I have a python script that generates a bunch of data in a while loop. I need to write this data to a CSV file, so it writes by column rather than row.
For example in
Let's assume that (1) you don't have a large memory (2) you have row headings in a list (3) all the data values are floats; if they're all integers up to 32- or 64-bits worth, that's even better.
On a 32-bit Python, storing a float in a list takes 16 bytes for the float object and 4 bytes for a pointer in the list; total 20. Storing a float in an array.array('d') takes only 8 bytes. Increasingly spectacular savings are available if all your data are int (any negatives?) that will fit in 8, 4, 2 or 1 byte(s) -- especially on a recent Python where all ints are longs.
The following pseudocode assumes floats stored in array.array('d').

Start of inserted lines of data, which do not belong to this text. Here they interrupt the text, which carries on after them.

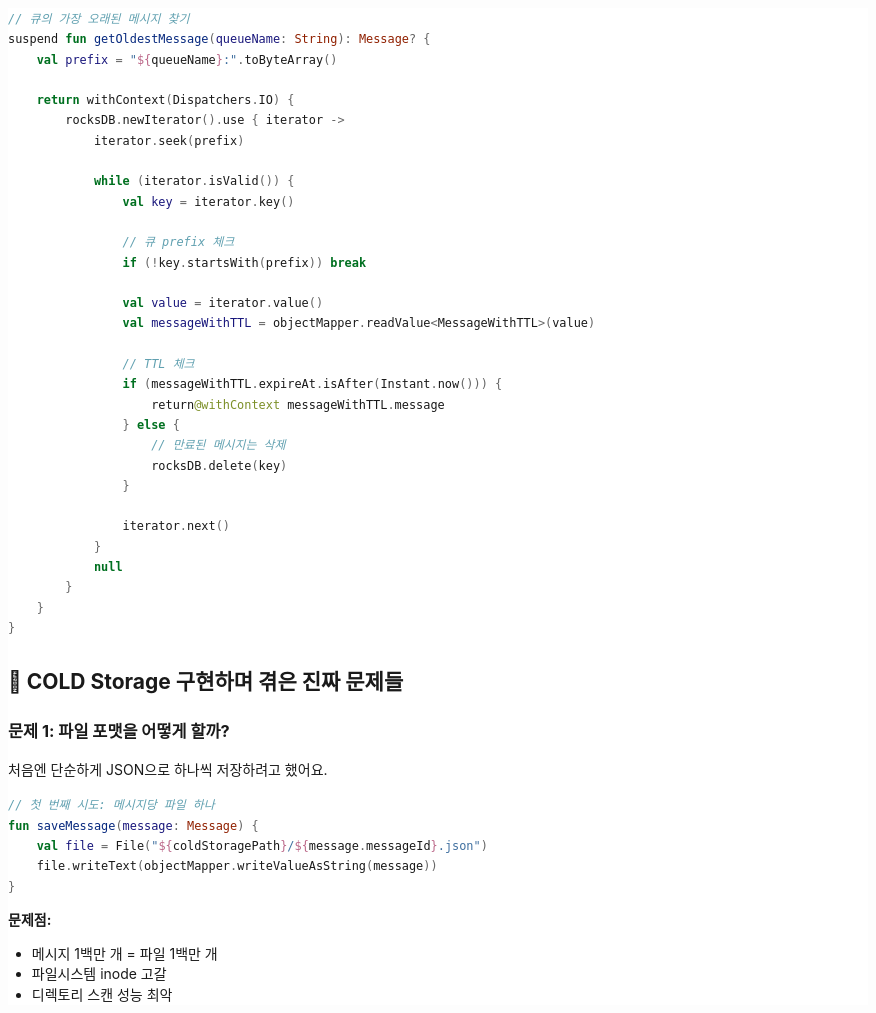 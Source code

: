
 ```kotlin
// 큐의 가장 오래된 메시지 찾기
suspend fun getOldestMessage(queueName: String): Message? {
    val prefix = "${queueName}:".toByteArray()
    
    return withContext(Dispatchers.IO) {
        rocksDB.newIterator().use { iterator ->
            iterator.seek(prefix)
            
            while (iterator.isValid()) {
                val key = iterator.key()
                
                // 큐 prefix 체크
                if (!key.startsWith(prefix)) break
                
                val value = iterator.value()
                val messageWithTTL = objectMapper.readValue<MessageWithTTL>(value)
                
                // TTL 체크
                if (messageWithTTL.expireAt.isAfter(Instant.now())) {
                    return@withContext messageWithTTL.message
                } else {
                    // 만료된 메시지는 삭제
                    rocksDB.delete(key)
                }
                
                iterator.next()
            }
            null
        }
    }
}
```

## 🚨 COLD Storage 구현하며 겪은 진짜 문제들

### 문제 1: 파일 포맷을 어떻게 할까?

처음엔 단순하게 JSON으로 하나씩 저장하려고 했어요.

```kotlin
// 첫 번째 시도: 메시지당 파일 하나
fun saveMessage(message: Message) {
    val file = File("${coldStoragePath}/${message.messageId}.json")
    file.writeText(objectMapper.writeValueAsString(message))
}
```

**문제점:**
- 메시지 1백만 개 = 파일 1백만 개
- 파일시스템 inode 고갈
- 디렉토리 스캔 성능 최악
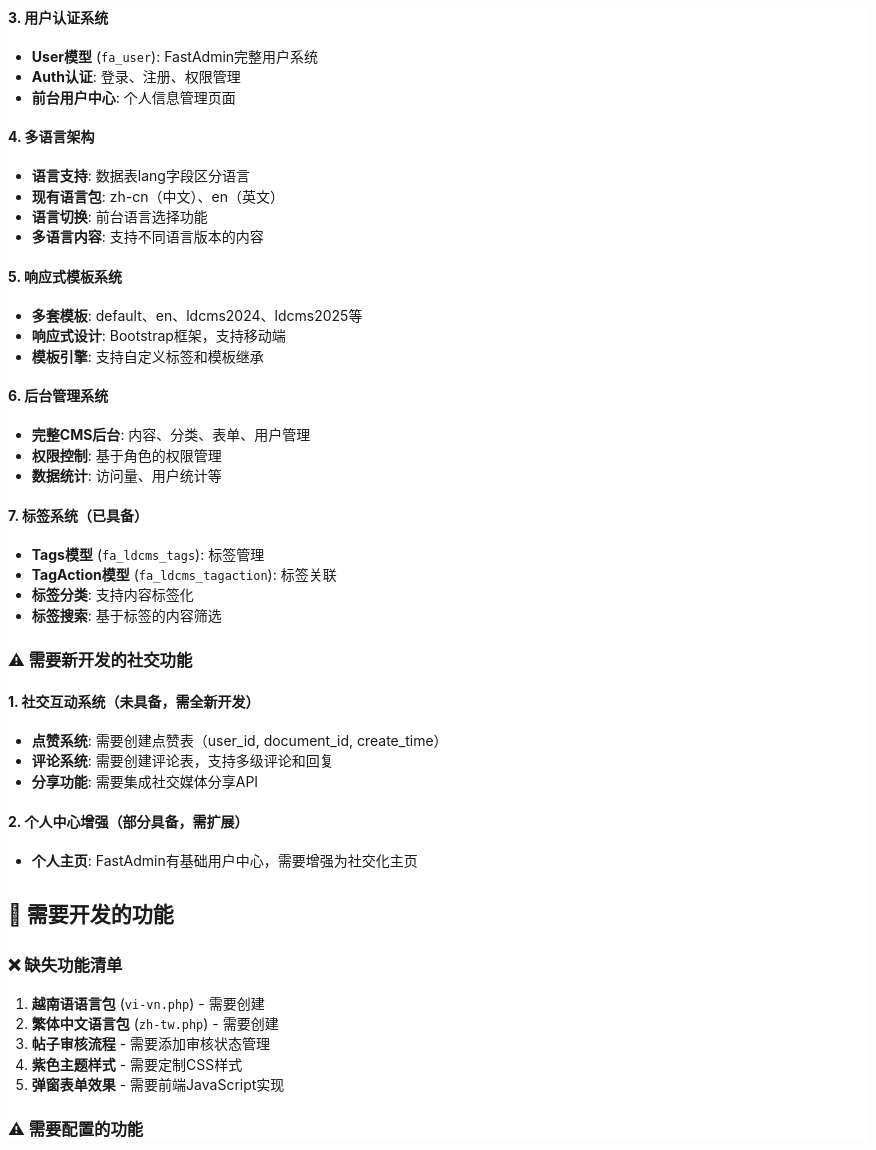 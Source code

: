 #### 3. 用户认证系统
- **User模型** (`fa_user`): FastAdmin完整用户系统
- **Auth认证**: 登录、注册、权限管理
- **前台用户中心**: 个人信息管理页面

#### 4. 多语言架构
- **语言支持**: 数据表lang字段区分语言
- **现有语言包**: zh-cn（中文）、en（英文）
- **语言切换**: 前台语言选择功能
- **多语言内容**: 支持不同语言版本的内容

#### 5. 响应式模板系统
- **多套模板**: default、en、ldcms2024、ldcms2025等
- **响应式设计**: Bootstrap框架，支持移动端
- **模板引擎**: 支持自定义标签和模板继承

#### 6. 后台管理系统
- **完整CMS后台**: 内容、分类、表单、用户管理
- **权限控制**: 基于角色的权限管理
- **数据统计**: 访问量、用户统计等

#### 7. 标签系统（已具备）
- **Tags模型** (`fa_ldcms_tags`): 标签管理
- **TagAction模型** (`fa_ldcms_tagaction`): 标签关联
- **标签分类**: 支持内容标签化
- **标签搜索**: 基于标签的内容筛选

### ⚠️ 需要新开发的社交功能

#### 1. 社交互动系统（未具备，需全新开发）
- **点赞系统**: 需要创建点赞表（user_id, document_id, create_time）
- **评论系统**: 需要创建评论表，支持多级评论和回复
- **分享功能**: 需要集成社交媒体分享API


#### 2. 个人中心增强（部分具备，需扩展）
- **个人主页**: FastAdmin有基础用户中心，需要增强为社交化主页


## 🚨 需要开发的功能

### ❌ 缺失功能清单

1. **越南语语言包** (`vi-vn.php`) - 需要创建
2. **繁体中文语言包** (`zh-tw.php`) - 需要创建
3. **帖子审核流程** - 需要添加审核状态管理
4. **紫色主题样式** - 需要定制CSS样式
5. **弹窗表单效果** - 需要前端JavaScript实现

### ⚠️ 需要配置的功能
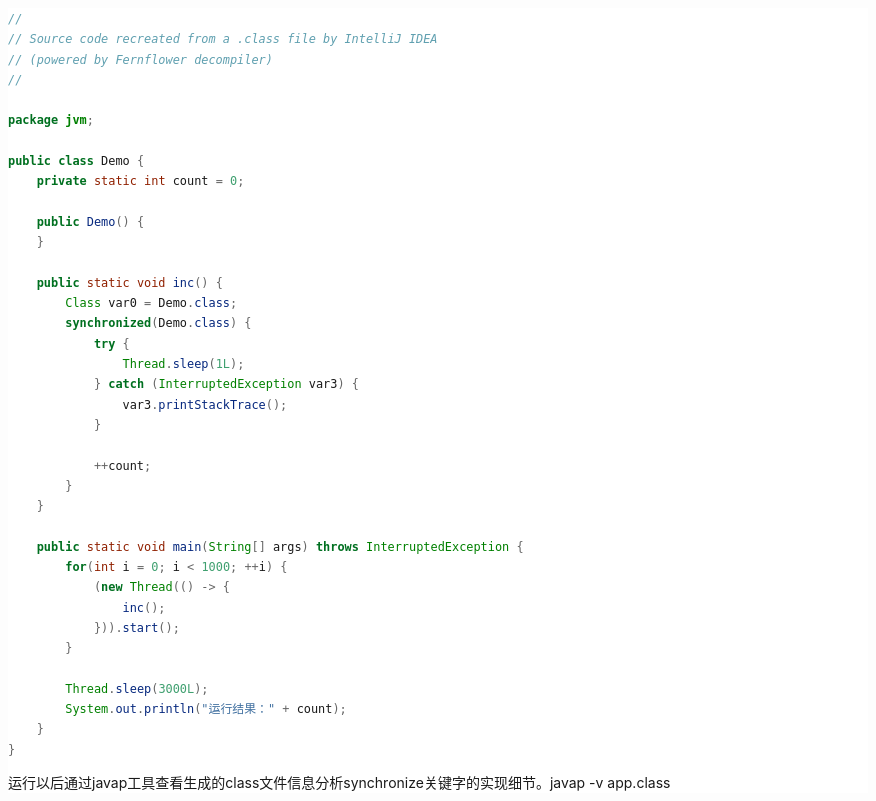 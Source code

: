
 ```java
//
// Source code recreated from a .class file by IntelliJ IDEA
// (powered by Fernflower decompiler)
//

package jvm;

public class Demo {
    private static int count = 0;

    public Demo() {
    }

    public static void inc() {
        Class var0 = Demo.class;
        synchronized(Demo.class) {
            try {
                Thread.sleep(1L);
            } catch (InterruptedException var3) {
                var3.printStackTrace();
            }

            ++count;
        }
    }

    public static void main(String[] args) throws InterruptedException {
        for(int i = 0; i < 1000; ++i) {
            (new Thread(() -> {
                inc();
            })).start();
        }

        Thread.sleep(3000L);
        System.out.println("运行结果：" + count);
    }
}
```

运行以后通过javap工具查看生成的class文件信息分析synchronize关键字的实现细节。javap -v app.class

In case you don't really have a memory problem, you can still use this method; I've put in comments to indicate the changes needed if you want to use a list.
# Preliminary:
import array # list: delete
hlist = []
dlist = []
for each row:
hlist.append(some_heading_string)
dlist.append(array.array('d')) # list: dlist.append([])
# generate data
col_index = -1
for each column:
col_index += 1
for row_index in xrange(len(hlist)):
v = calculated_data_value(row_index, colindex)
dlist[row_index].append(v)
# write to csv file
for row_index in xrange(len(hlist)):
row = [hlist[row_index]]
row.extend(dlist[row_index])
csv_writer.writerow(row)